/prog/ - How would I go about this?

Name: Anonymous 2011-08-18 12:46

I have a ton of grouped pdf files that I need to store in such a way that I can read and search them in the fastest way possible. Write/Annotate/Delete times are not important.

* The pdfs are already grouped by various themes and alphanumerically. This should facilitate searching.

* Average file size is about 2MB.

* There are about 2.5M files

How would I go about this?

Name: Anonymous 2011-08-18 12:51

>>1
I have never seen a pornographic pdf, much less a collection of those.
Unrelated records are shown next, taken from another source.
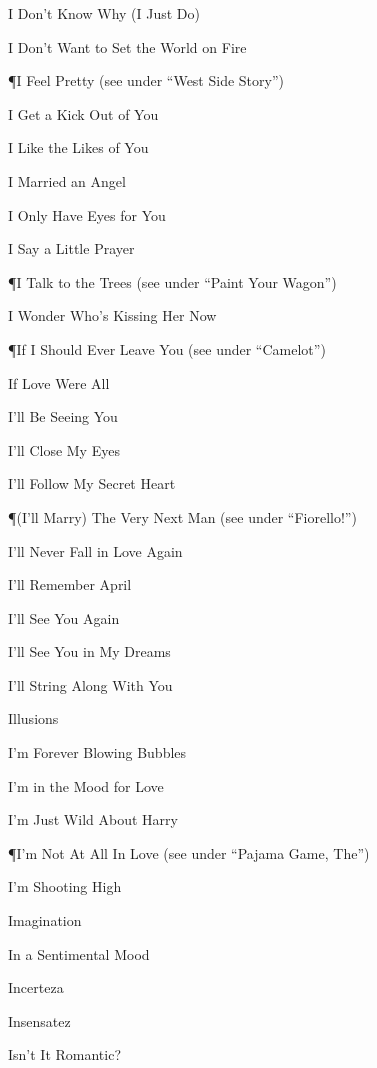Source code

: \N I Don't Know Why (I Just Do)

\N I Don't Want to Set the World on Fire

\P I Feel Pretty
\nobreak
\T (see under ``West Side Story'')

\N I Get a Kick Out of You

\N I Like the Likes of You

\N I Married an Angel

\N I Only Have Eyes for You

\N I Say a Little Prayer

\P I Talk to the Trees
\nobreak
\T (see under ``Paint Your Wagon'')

\N I Wonder Who's Kissing Her Now

\P If I Should Ever Leave You
\nobreak
\T (see under ``Camelot'')

\N If Love Were All

\N I'll Be Seeing You

\N I'll Close My Eyes

\N I'll Follow My Secret Heart

\P (I'll Marry) The Very Next Man
\nobreak
\T (see under ``Fiorello!'')

\N I'll Never Fall in Love Again

\N I'll Remember April

\N I'll See You Again

\N I'll See You in My Dreams

\N I'll String Along With You

\N Illusions

\N I'm Forever Blowing Bubbles

\N {}

\N I'm in the Mood for Love

\N I'm Just Wild About Harry

\P I'm Not At All In Love
\nobreak
\T (see under ``Pajama Game, The'')

\N I'm Shooting High

\N Imagination

\N In a Sentimental Mood

\N Incerteza

\N Insensatez

\N Isn't It Romantic?

\N {}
Name: Anonymous 2011-08-18 13:01

>>2

It's erotic literature.

Name: Anonymous 2011-08-18 13:04

>>3

Oh and thanks for reminding me. What I want to achieve is something similar to literotica.com, albeit with pdf's instead of plain text.

Name: (　≖‿≖) 2011-08-18 13:06

>>1
Use a PDF API for extracting text of PDF.
Build a database with that text.
Extract statistics (use vector model or similar) for terms and themes.
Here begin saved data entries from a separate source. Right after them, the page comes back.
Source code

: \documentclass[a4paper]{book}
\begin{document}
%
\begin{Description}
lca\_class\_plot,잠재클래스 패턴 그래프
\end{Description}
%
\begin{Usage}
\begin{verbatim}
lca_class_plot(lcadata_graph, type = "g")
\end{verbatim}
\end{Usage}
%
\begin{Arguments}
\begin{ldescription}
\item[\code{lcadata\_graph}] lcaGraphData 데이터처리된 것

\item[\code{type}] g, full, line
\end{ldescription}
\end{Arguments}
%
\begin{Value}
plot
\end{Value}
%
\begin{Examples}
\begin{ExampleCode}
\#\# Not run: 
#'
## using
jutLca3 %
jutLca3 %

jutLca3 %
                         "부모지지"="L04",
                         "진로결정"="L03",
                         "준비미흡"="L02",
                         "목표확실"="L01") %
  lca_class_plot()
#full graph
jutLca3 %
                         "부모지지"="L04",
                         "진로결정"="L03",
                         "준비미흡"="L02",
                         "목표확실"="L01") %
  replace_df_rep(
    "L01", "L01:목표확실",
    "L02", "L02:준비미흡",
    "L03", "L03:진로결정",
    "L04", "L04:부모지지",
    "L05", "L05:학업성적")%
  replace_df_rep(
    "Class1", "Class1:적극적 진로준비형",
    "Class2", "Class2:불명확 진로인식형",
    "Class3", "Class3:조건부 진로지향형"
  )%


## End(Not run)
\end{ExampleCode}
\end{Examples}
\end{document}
Everything is explained here, without the API thing.
http://nlp.stanford.edu/IR-book/information-retrieval-book.html

Name: Anonymous 2011-08-18 13:54

>>5
http://nlp.stanford.edu/IR-book/html/htmledition/an-example-information-retrieval-problem-1.html

How do get Antony and Cleopatra and Hamlet from

110100 AND 110111 AND 101111 = 100100

Name: (　≖‿≖) 2011-08-18 15:09

>>6
I don't reccomend using the boolean model because it's shit. Take that only as a reference, any other model should improve on that.
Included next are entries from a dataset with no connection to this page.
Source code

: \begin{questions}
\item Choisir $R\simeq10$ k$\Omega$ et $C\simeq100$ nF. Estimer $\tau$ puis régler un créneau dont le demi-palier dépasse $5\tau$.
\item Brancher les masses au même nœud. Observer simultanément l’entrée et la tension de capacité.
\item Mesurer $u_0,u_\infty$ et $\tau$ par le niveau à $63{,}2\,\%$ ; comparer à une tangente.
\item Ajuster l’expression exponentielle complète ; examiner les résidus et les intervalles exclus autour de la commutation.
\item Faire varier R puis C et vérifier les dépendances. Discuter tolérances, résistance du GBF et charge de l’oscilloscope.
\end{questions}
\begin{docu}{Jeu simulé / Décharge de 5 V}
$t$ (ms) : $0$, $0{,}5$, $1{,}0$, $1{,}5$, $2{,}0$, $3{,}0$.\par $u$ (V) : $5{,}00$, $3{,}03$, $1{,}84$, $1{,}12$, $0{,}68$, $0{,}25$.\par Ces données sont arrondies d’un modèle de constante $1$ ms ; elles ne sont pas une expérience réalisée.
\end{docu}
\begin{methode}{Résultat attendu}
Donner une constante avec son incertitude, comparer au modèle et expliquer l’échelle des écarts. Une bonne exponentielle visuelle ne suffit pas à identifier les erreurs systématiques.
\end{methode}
Name: (　≖‿≖) 2011-08-18 15:16

>>6
Explanation:
110100 Is the boolean vector with the documents that have Anthony.
110111 Is the boolean vector with the documents that have Cleopatra.
101111 Is the boolean vector with the documents that have Hamlet.

100100 Is the boolean vector with the documents that have the three terms.

Most models elaborate on this, giving each pair (Document, Term) a value. For each query the value for each document is computed based on that pair's value. On the boolean model those values are absolute (1 = term present, 0 = term not present) but for more advanced models (i.e. non specialized search, like Google) you have to refine this.

Name: Anonymous 2011-08-18 15:39

>>8
Maybe I'm just being dumb, but I don't see they arrive at

Antony and Cleopatra and Hamlet

Did they refer to the matrix table to get those names? If so, how.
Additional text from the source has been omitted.